# EXERCISE
I need the records below restated word for word, without their pictures.

# DATA
[Start of section]
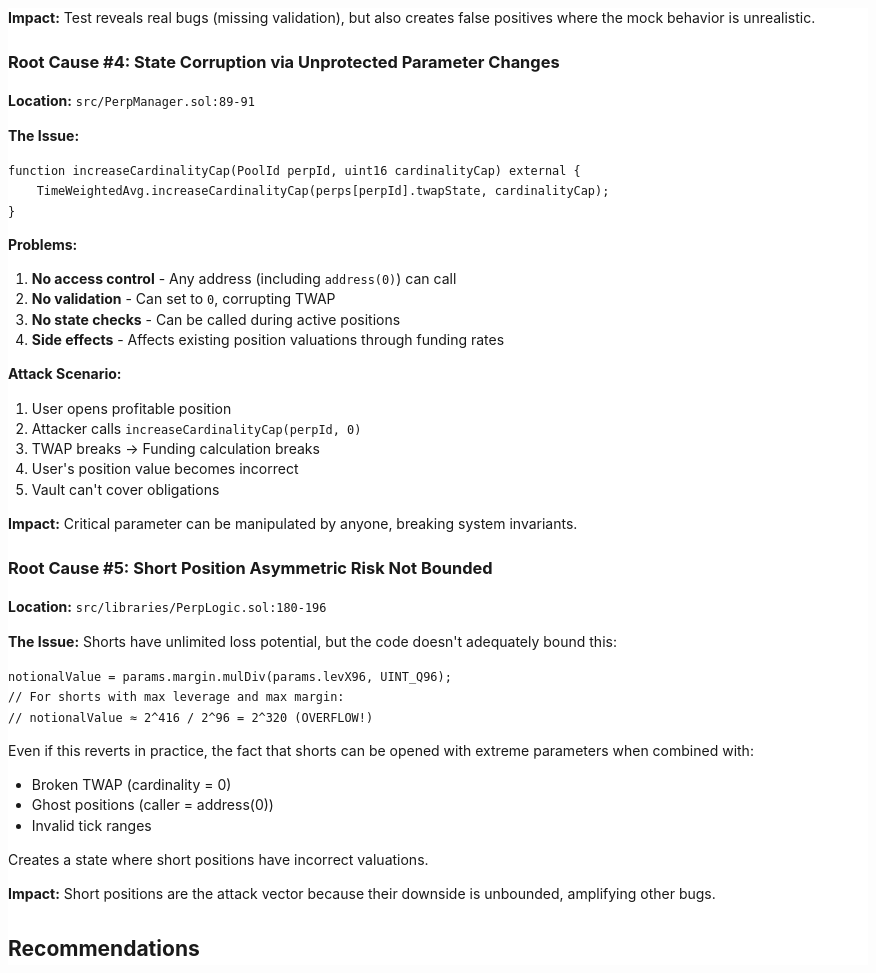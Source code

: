 **Impact:** Test reveals real bugs (missing validation), but also creates false positives where the mock behavior is unrealistic.

### Root Cause #4: State Corruption via Unprotected Parameter Changes

**Location:** `src/PerpManager.sol:89-91`

**The Issue:**
```solidity
function increaseCardinalityCap(PoolId perpId, uint16 cardinalityCap) external {
    TimeWeightedAvg.increaseCardinalityCap(perps[perpId].twapState, cardinalityCap);
}
```

**Problems:**
1. **No access control** - Any address (including `address(0)`) can call
2. **No validation** - Can set to `0`, corrupting TWAP
3. **No state checks** - Can be called during active positions
4. **Side effects** - Affects existing position valuations through funding rates

**Attack Scenario:**
1. User opens profitable position
2. Attacker calls `increaseCardinalityCap(perpId, 0)`
3. TWAP breaks → Funding calculation breaks
4. User's position value becomes incorrect
5. Vault can't cover obligations

**Impact:** Critical parameter can be manipulated by anyone, breaking system invariants.

### Root Cause #5: Short Position Asymmetric Risk Not Bounded

**Location:** `src/libraries/PerpLogic.sol:180-196`

**The Issue:**
Shorts have unlimited loss potential, but the code doesn't adequately bound this:

```solidity
notionalValue = params.margin.mulDiv(params.levX96, UINT_Q96);
// For shorts with max leverage and max margin:
// notionalValue ≈ 2^416 / 2^96 = 2^320 (OVERFLOW!)
```

Even if this reverts in practice, the fact that shorts can be opened with extreme parameters when combined with:
- Broken TWAP (cardinality = 0)
- Ghost positions (caller = address(0))
- Invalid tick ranges

Creates a state where short positions have incorrect valuations.

**Impact:** Short positions are the attack vector because their downside is unbounded, amplifying other bugs.

## Recommendations

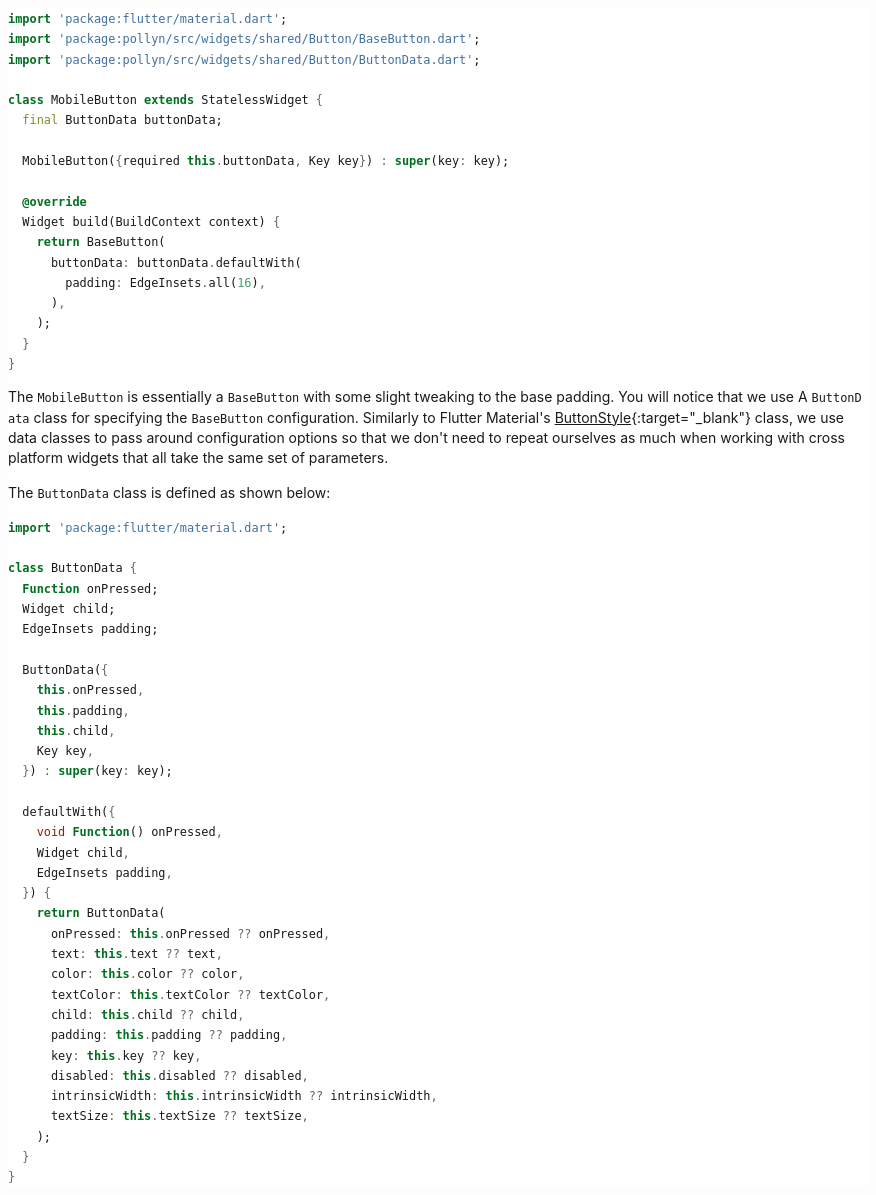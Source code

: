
 ```dart
import 'package:flutter/material.dart';
import 'package:pollyn/src/widgets/shared/Button/BaseButton.dart';
import 'package:pollyn/src/widgets/shared/Button/ButtonData.dart';

class MobileButton extends StatelessWidget {
  final ButtonData buttonData;

  MobileButton({required this.buttonData, Key key}) : super(key: key);

  @override
  Widget build(BuildContext context) {
    return BaseButton(
      buttonData: buttonData.defaultWith(
        padding: EdgeInsets.all(16),
      ),
    );
  }
}
```

The `MobileButton` is essentially a `BaseButton` with some slight tweaking to the base padding. You will notice that we use A `ButtonData` class for specifying the `BaseButton` configuration. Similarly to Flutter Material's [ButtonStyle](https://api.flutter.dev/flutter/material/ButtonStyle-class.html){:target="_blank"} class, we use data classes to pass around configuration options so that we don't need to repeat ourselves as much when working with cross platform widgets that all take the same set of parameters.

The `ButtonData` class is defined as shown below:

```dart
import 'package:flutter/material.dart';

class ButtonData {
  Function onPressed;
  Widget child;
  EdgeInsets padding;

  ButtonData({
    this.onPressed,
    this.padding,
    this.child,
    Key key,
  }) : super(key: key);

  defaultWith({
    void Function() onPressed,
    Widget child,
    EdgeInsets padding,
  }) {
    return ButtonData(
      onPressed: this.onPressed ?? onPressed,
      text: this.text ?? text,
      color: this.color ?? color,
      textColor: this.textColor ?? textColor,
      child: this.child ?? child,
      padding: this.padding ?? padding,
      key: this.key ?? key,
      disabled: this.disabled ?? disabled,
      intrinsicWidth: this.intrinsicWidth ?? intrinsicWidth,
      textSize: this.textSize ?? textSize,
    );
  }
}
```
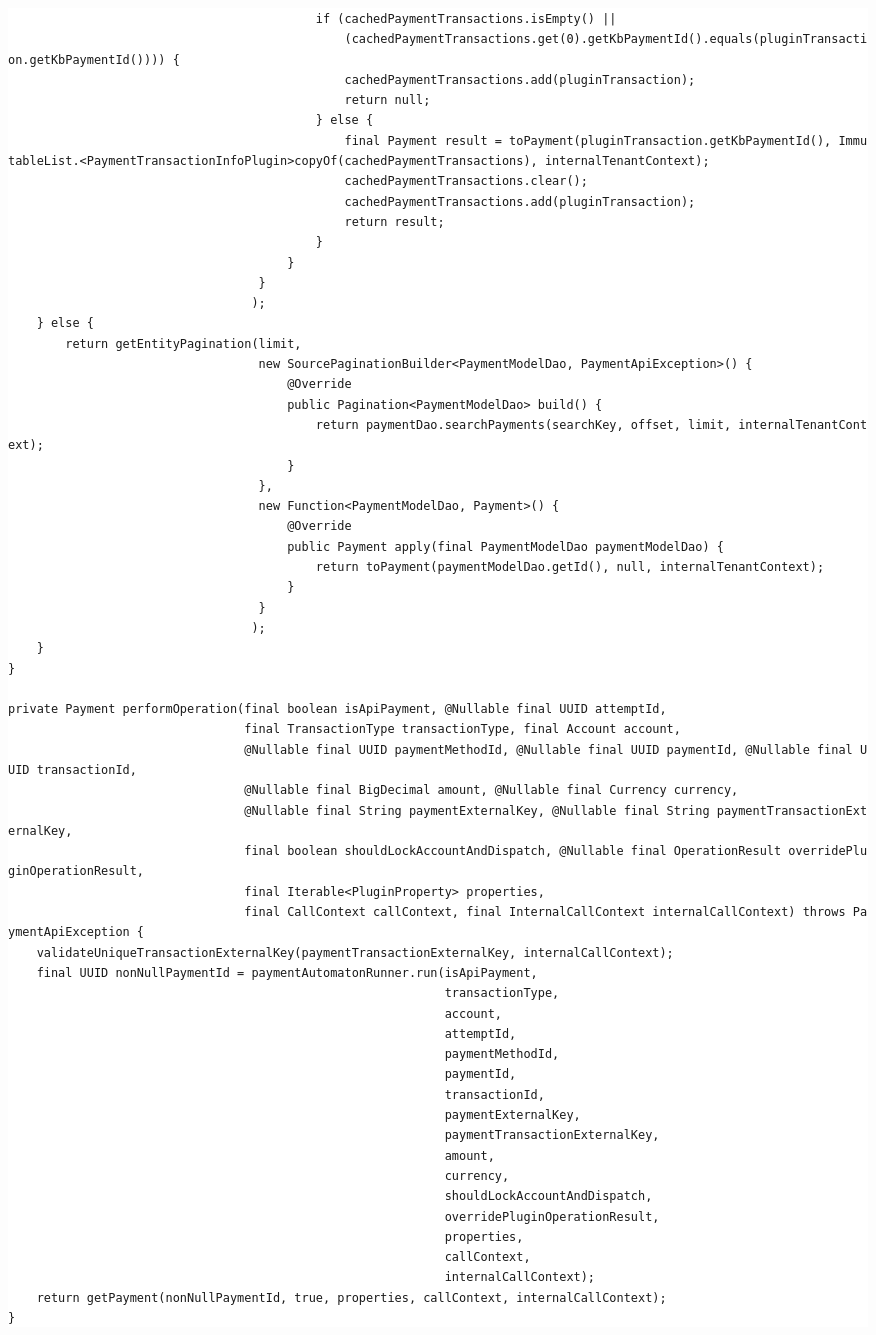                                                if (cachedPaymentTransactions.isEmpty() ||
                                                   (cachedPaymentTransactions.get(0).getKbPaymentId().equals(pluginTransaction.getKbPaymentId()))) {
                                                   cachedPaymentTransactions.add(pluginTransaction);
                                                   return null;
                                               } else {
                                                   final Payment result = toPayment(pluginTransaction.getKbPaymentId(), ImmutableList.<PaymentTransactionInfoPlugin>copyOf(cachedPaymentTransactions), internalTenantContext);
                                                   cachedPaymentTransactions.clear();
                                                   cachedPaymentTransactions.add(pluginTransaction);
                                                   return result;
                                               }
                                           }
                                       }
                                      );
        } else {
            return getEntityPagination(limit,
                                       new SourcePaginationBuilder<PaymentModelDao, PaymentApiException>() {
                                           @Override
                                           public Pagination<PaymentModelDao> build() {
                                               return paymentDao.searchPayments(searchKey, offset, limit, internalTenantContext);
                                           }
                                       },
                                       new Function<PaymentModelDao, Payment>() {
                                           @Override
                                           public Payment apply(final PaymentModelDao paymentModelDao) {
                                               return toPayment(paymentModelDao.getId(), null, internalTenantContext);
                                           }
                                       }
                                      );
        }
    }

    private Payment performOperation(final boolean isApiPayment, @Nullable final UUID attemptId,
                                     final TransactionType transactionType, final Account account,
                                     @Nullable final UUID paymentMethodId, @Nullable final UUID paymentId, @Nullable final UUID transactionId,
                                     @Nullable final BigDecimal amount, @Nullable final Currency currency,
                                     @Nullable final String paymentExternalKey, @Nullable final String paymentTransactionExternalKey,
                                     final boolean shouldLockAccountAndDispatch, @Nullable final OperationResult overridePluginOperationResult,
                                     final Iterable<PluginProperty> properties,
                                     final CallContext callContext, final InternalCallContext internalCallContext) throws PaymentApiException {
        validateUniqueTransactionExternalKey(paymentTransactionExternalKey, internalCallContext);
        final UUID nonNullPaymentId = paymentAutomatonRunner.run(isApiPayment,
                                                                 transactionType,
                                                                 account,
                                                                 attemptId,
                                                                 paymentMethodId,
                                                                 paymentId,
                                                                 transactionId,
                                                                 paymentExternalKey,
                                                                 paymentTransactionExternalKey,
                                                                 amount,
                                                                 currency,
                                                                 shouldLockAccountAndDispatch,
                                                                 overridePluginOperationResult,
                                                                 properties,
                                                                 callContext,
                                                                 internalCallContext);
        return getPayment(nonNullPaymentId, true, properties, callContext, internalCallContext);
    }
[End of section]
# PROBLEM SOLUTION
Source code

: **Impact:** Test reveals real bugs (missing validation), but also creates false positives where the mock behavior is unrealistic.

### Root Cause #4: State Corruption via Unprotected Parameter Changes

**Location:** `src/PerpManager.sol:89-91`

**The Issue:**
```solidity
function increaseCardinalityCap(PoolId perpId, uint16 cardinalityCap) external {
    TimeWeightedAvg.increaseCardinalityCap(perps[perpId].twapState, cardinalityCap);
}
```

**Problems:**
1. **No access control** - Any address (including `address(0)`) can call
2. **No validation** - Can set to `0`, corrupting TWAP
3. **No state checks** - Can be called during active positions
4. **Side effects** - Affects existing position valuations through funding rates

**Attack Scenario:**
1. User opens profitable position
2. Attacker calls `increaseCardinalityCap(perpId, 0)`
3. TWAP breaks → Funding calculation breaks
4. User's position value becomes incorrect
5. Vault can't cover obligations

**Impact:** Critical parameter can be manipulated by anyone, breaking system invariants.

### Root Cause #5: Short Position Asymmetric Risk Not Bounded

**Location:** `src/libraries/PerpLogic.sol:180-196`

**The Issue:**
Shorts have unlimited loss potential, but the code doesn't adequately bound this:

```solidity
notionalValue = params.margin.mulDiv(params.levX96, UINT_Q96);
// For shorts with max leverage and max margin:
// notionalValue ≈ 2^416 / 2^96 = 2^320 (OVERFLOW!)
```

Even if this reverts in practice, the fact that shorts can be opened with extreme parameters when combined with:
- Broken TWAP (cardinality = 0)
- Ghost positions (caller = address(0))
- Invalid tick ranges

Creates a state where short positions have incorrect valuations.

**Impact:** Short positions are the attack vector because their downside is unbounded, amplifying other bugs.

## Recommendations

Source code

:
 ```dart
import 'package:flutter/material.dart';
import 'package:pollyn/src/widgets/shared/Button/BaseButton.dart';
import 'package:pollyn/src/widgets/shared/Button/ButtonData.dart';

class MobileButton extends StatelessWidget {
  final ButtonData buttonData;

  MobileButton({required this.buttonData, Key key}) : super(key: key);

  @override
  Widget build(BuildContext context) {
    return BaseButton(
      buttonData: buttonData.defaultWith(
        padding: EdgeInsets.all(16),
      ),
    );
  }
}
```

The `MobileButton` is essentially a `BaseButton` with some slight tweaking to the base padding. You will notice that we use A `ButtonData` class for specifying the `BaseButton` configuration. Similarly to Flutter Material's [ButtonStyle](https://api.flutter.dev/flutter/material/ButtonStyle-class.html){:target="_blank"} class, we use data classes to pass around configuration options so that we don't need to repeat ourselves as much when working with cross platform widgets that all take the same set of parameters.

The `ButtonData` class is defined as shown below:

```dart
import 'package:flutter/material.dart';

class ButtonData {
  Function onPressed;
  Widget child;
  EdgeInsets padding;

  ButtonData({
    this.onPressed,
    this.padding,
    this.child,
    Key key,
  }) : super(key: key);

  defaultWith({
    void Function() onPressed,
    Widget child,
    EdgeInsets padding,
  }) {
    return ButtonData(
      onPressed: this.onPressed ?? onPressed,
      text: this.text ?? text,
      color: this.color ?? color,
      textColor: this.textColor ?? textColor,
      child: this.child ?? child,
      padding: this.padding ?? padding,
      key: this.key ?? key,
      disabled: this.disabled ?? disabled,
      intrinsicWidth: this.intrinsicWidth ?? intrinsicWidth,
      textSize: this.textSize ?? textSize,
    );
  }
}
```
                                                if (cachedPaymentTransactions.isEmpty() ||
                                                   (cachedPaymentTransactions.get(0).getKbPaymentId().equals(pluginTransaction.getKbPaymentId()))) {
                                                   cachedPaymentTransactions.add(pluginTransaction);
                                                   return null;
                                               } else {
                                                   final Payment result = toPayment(pluginTransaction.getKbPaymentId(), ImmutableList.<PaymentTransactionInfoPlugin>copyOf(cachedPaymentTransactions), internalTenantContext);
                                                   cachedPaymentTransactions.clear();
                                                   cachedPaymentTransactions.add(pluginTransaction);
                                                   return result;
                                               }
                                           }
                                       }
                                      );
        } else {
            return getEntityPagination(limit,
                                       new SourcePaginationBuilder<PaymentModelDao, PaymentApiException>() {
                                           @Override
                                           public Pagination<PaymentModelDao> build() {
                                               return paymentDao.searchPayments(searchKey, offset, limit, internalTenantContext);
                                           }
                                       },
                                       new Function<PaymentModelDao, Payment>() {
                                           @Override
                                           public Payment apply(final PaymentModelDao paymentModelDao) {
                                               return toPayment(paymentModelDao.getId(), null, internalTenantContext);
                                           }
                                       }
                                      );
        }
    }

    private Payment performOperation(final boolean isApiPayment, @Nullable final UUID attemptId,
                                     final TransactionType transactionType, final Account account,
                                     @Nullable final UUID paymentMethodId, @Nullable final UUID paymentId, @Nullable final UUID transactionId,
                                     @Nullable final BigDecimal amount, @Nullable final Currency currency,
                                     @Nullable final String paymentExternalKey, @Nullable final String paymentTransactionExternalKey,
                                     final boolean shouldLockAccountAndDispatch, @Nullable final OperationResult overridePluginOperationResult,
                                     final Iterable<PluginProperty> properties,
                                     final CallContext callContext, final InternalCallContext internalCallContext) throws PaymentApiException {
        validateUniqueTransactionExternalKey(paymentTransactionExternalKey, internalCallContext);
        final UUID nonNullPaymentId = paymentAutomatonRunner.run(isApiPayment,
                                                                 transactionType,
                                                                 account,
                                                                 attemptId,
                                                                 paymentMethodId,
                                                                 paymentId,
                                                                 transactionId,
                                                                 paymentExternalKey,
                                                                 paymentTransactionExternalKey,
                                                                 amount,
                                                                 currency,
                                                                 shouldLockAccountAndDispatch,
                                                                 overridePluginOperationResult,
                                                                 properties,
                                                                 callContext,
                                                                 internalCallContext);
        return getPayment(nonNullPaymentId, true, properties, callContext, internalCallContext);
    }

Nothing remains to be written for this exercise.